- Moroccan rugs don’t come with a key. As with any painting or poem, their motifs have many subjective interpretations. Originally made for personal use, these rugs took months to weave, documenting a shifting tide of events and emotions in the weaver’s life.
- A minimalist, midcentury design with art deco elements
- Directional design or color gradients with purposeful asymmetry and movemen
- Architectural elements represent significant structures like tents, minarets, and houses
- Abrash adds visual depth and texture in its variation in color and tone
- A handsome, hand-braided fringe woven from threads of the loom
Once associated with Zayane tribes, the town of Khenifra is a center for contemporary rug production.

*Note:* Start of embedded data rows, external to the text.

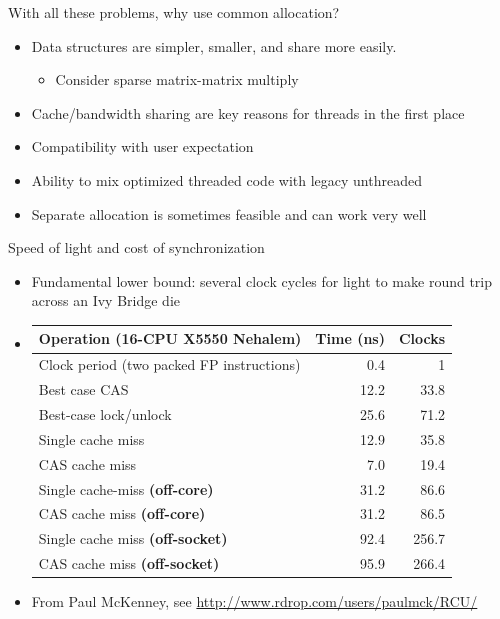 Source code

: \documentclass{beamer}
\begin{document}
\begin{frame}{With all these problems, why use common allocation?}
  \begin{itemize}
  \item Data structures are simpler, smaller, and share more easily.
    \begin{itemize}
    \item Consider sparse matrix-matrix multiply
    \end{itemize}
  \item Cache/bandwidth sharing are key reasons for threads in the first place
  \item Compatibility with user expectation
  \item Ability to mix optimized threaded code with legacy unthreaded
  \item Separate allocation is sometimes feasible and can work very well
  \end{itemize}
\end{frame}

\begin{frame}{Speed of light and cost of synchronization}
  \begin{itemize}
  \item Fundamental lower bound: several clock cycles for light to make round trip across an Ivy Bridge die
  \item 
    \begin{tabular}{lrr}
      \toprule
      Operation (16-CPU X5550 Nehalem) & Time (ns) & Clocks \\
      \midrule
      Clock period (two packed FP instructions) & 0.4 & 1 \\
      Best case CAS & 12.2 & 33.8 \\
      Best-case lock/unlock & 25.6 & 71.2 \\
      Single cache miss & 12.9 & 35.8 \\
      CAS cache miss & 7.0 & 19.4 \\
      Single cache-miss {\bf(off-core)} & 31.2 & 86.6 \\
      CAS cache miss {\bf (off-core)} & 31.2 & 86.5 \\
      Single cache miss {\bf (off-socket)} & 92.4 & 256.7 \\
      CAS cache miss {\bf (off-socket)} & 95.9 & 266.4 \\
      \bottomrule
    \end{tabular}
  \item From Paul McKenney, see \url{http://www.rdrop.com/users/paulmck/RCU/}
  \end{itemize}
\end{frame}
\end{document}
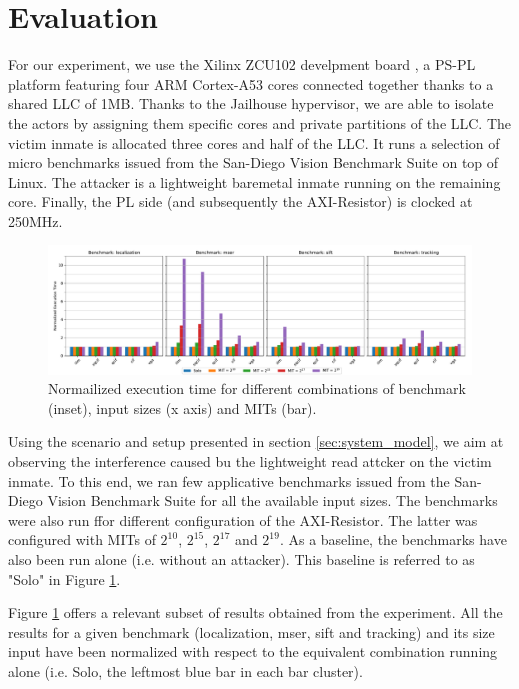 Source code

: \section{Evaluation}
    \label{sec:evaluation}
    For our experiment, we use the Xilinx ZCU102 develpment board \cite{Xilinx-ULTRASCALE-TRM}, a PS-PL platform featuring four ARM Cortex-A53 cores \cite{ARM-cortex-A53} connected together thanks to a shared LLC of 1MB.
    Thanks to the Jailhouse hypervisor, we are able to isolate the actors by assigning them specific cores and private partitions of the LLC.
    The victim inmate is allocated three cores and half of the LLC.
    It runs a selection of micro benchmarks issued from the San-Diego Vision Benchmark Suite \cite{SD-VBS} on top of Linux.
    The attacker is a lightweight baremetal inmate running on the remaining core.
    Finally, the PL side (and subsequently the AXI-Resistor) is clocked at 250MHz.

    \begin{figure}
        \centering
        \includegraphics[scale=0.425]{images/cpu-brainfreeze-interference.pdf}
        \caption{Normailized execution time for different combinations of benchmark (inset), input sizes (x axis) and MITs (bar).}
        \label{fig:cpu-brainfreeze-interference-results}
    \end{figure}

    Using the scenario and setup presented in section \ref{sec:system_model}, we aim at observing the interference caused bu the lightweight read attcker on the victim inmate. To this end, we ran few applicative benchmarks issued from the San-Diego Vision Benchmark Suite \cite{SD-VBS} for all the available input sizes. The benchmarks were also run ffor different configuration of the AXI-Resistor. The latter was configured with MITs of $2^{10}$, $2^{15}$, $2^{17}$ and $2^{19}$. As a baseline, the benchmarks have also been run alone (i.e. without an attacker). This baseline is referred to as "Solo" in Figure \ref{fig:cpu-brainfreeze-interference-results}.

    Figure \ref{fig:cpu-brainfreeze-interference-results} offers a relevant subset of results obtained from the experiment. All the results for a given benchmark (localization, mser, sift and tracking) and its size input have been normalized with respect to the equivalent combination running alone (i.e. Solo, the leftmost blue bar in each bar cluster).

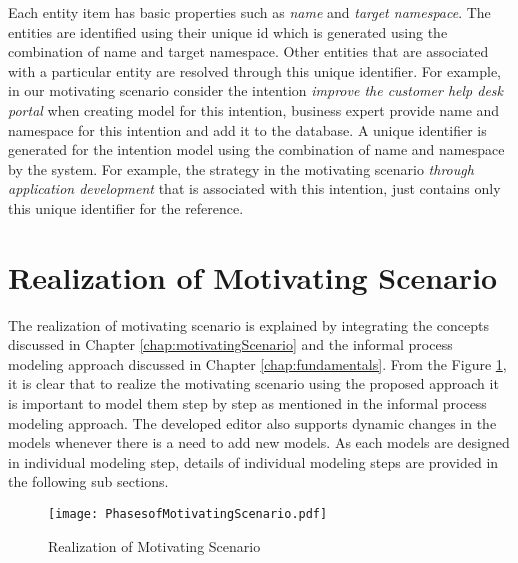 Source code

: Each entity item has basic properties such as \textit{name} and \textit{target namespace}. The entities are identified using their unique id which is generated using the combination of name and target namespace. Other entities that are associated with a particular entity are resolved through this unique identifier. For example, in our motivating scenario consider the intention \textit{improve the customer help desk portal} when creating model for this intention, business expert provide name and namespace for this intention and add it to the database. A unique identifier is generated for the intention model using the combination of name and namespace by the system. For example, the strategy in the motivating scenario \textit{through application  development} that is associated with this intention, just contains only this unique identifier for the reference. 

\section{Realization of Motivating Scenario}
\label{sec:realization}
The realization of motivating scenario is explained by integrating the concepts discussed in Chapter \ref{chap:motivatingScenario} and the informal process modeling approach discussed in Chapter \ref{chap:fundamentals}. From the Figure \ref{fig:realizationofmotivatingscenario}, it is clear that to realize the motivating scenario using the proposed approach it is important to model them step by step as mentioned in the informal process modeling approach. The developed editor also supports dynamic changes in the models whenever there is a need to add new models. As each models are designed in individual modeling step, details of individual modeling steps are provided in the following sub sections. 

\begin{figure}
	\centering
	\texttt{[image: PhasesofMotivatingScenario.pdf]}
	\caption{Realization of Motivating Scenario}
	\label{fig:realizationofmotivatingscenario}
\end{figure}

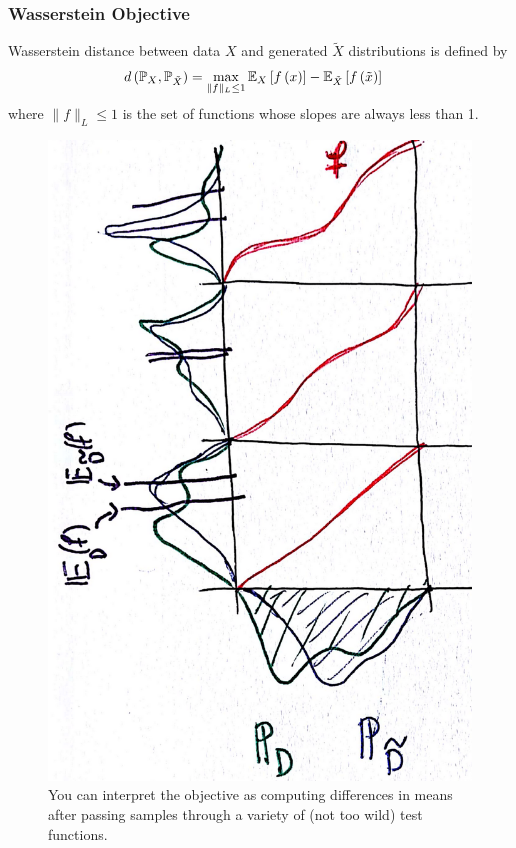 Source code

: \documentclass[10pt,mathserif]{beamer}
\begin{document}
\begin{frame}
  \frametitle{Wasserstein Objective}
  Wasserstein distance between data $X$ and generated $\tilde{X}$
  distributions is defined by
  \begin{align*}
    d\left(\mathbb{P}_X, \mathbb{P}_{\tilde{X}}\right) &= \max_{\|f\|_{L} \leq 1} \mathbb{E}_{X}\left[{f\left(x\right)}\right] - \mathbb{E}_{\tilde{X}}\left[{f\left(\tilde{x}\right)}\right]
  \end{align*}
  where $\|f\|_{L} \leq 1$ is the set of functions whose slopes are always less
  than 1.
  \begin{figure}[ht]
    \centering
    \includegraphics[width=0.2\paperwidth]{figure/wasserstein_tests}
    \caption{You can interpret the objective as computing differences in means
      after passing samples through a variety of (not too wild) test
      functions.\label{fig:wasserstein_tests} }
  \end{figure}
\end{frame}
\end{document}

Today, in part due to its proximity to Aguelmouss, rugs from this area are frequently inspired by the Beni M'rirt style, identifiable by their geometric motifs.
Wool, a staple in Moroccan rug design, was considered almost sacred to the Amazigh (Berber) people, whose nomadic lifestyle included sheep and goat herding. In addition to being available, wool is durable, long-lasting, and incredibly plush—so it’s super comfy to walk and relax on. In this piece, the wool pile is knotted onto a wool foundation, adding body and helping it hug the floor.
Moroccan wool is locally sourced and produces a thick, strong pile that feels soft and fluffy underfoot. A small amount of shedding is to be expected from this natural fiber, but it’s worth it: its high pile is beloved for its wild, tousled texture.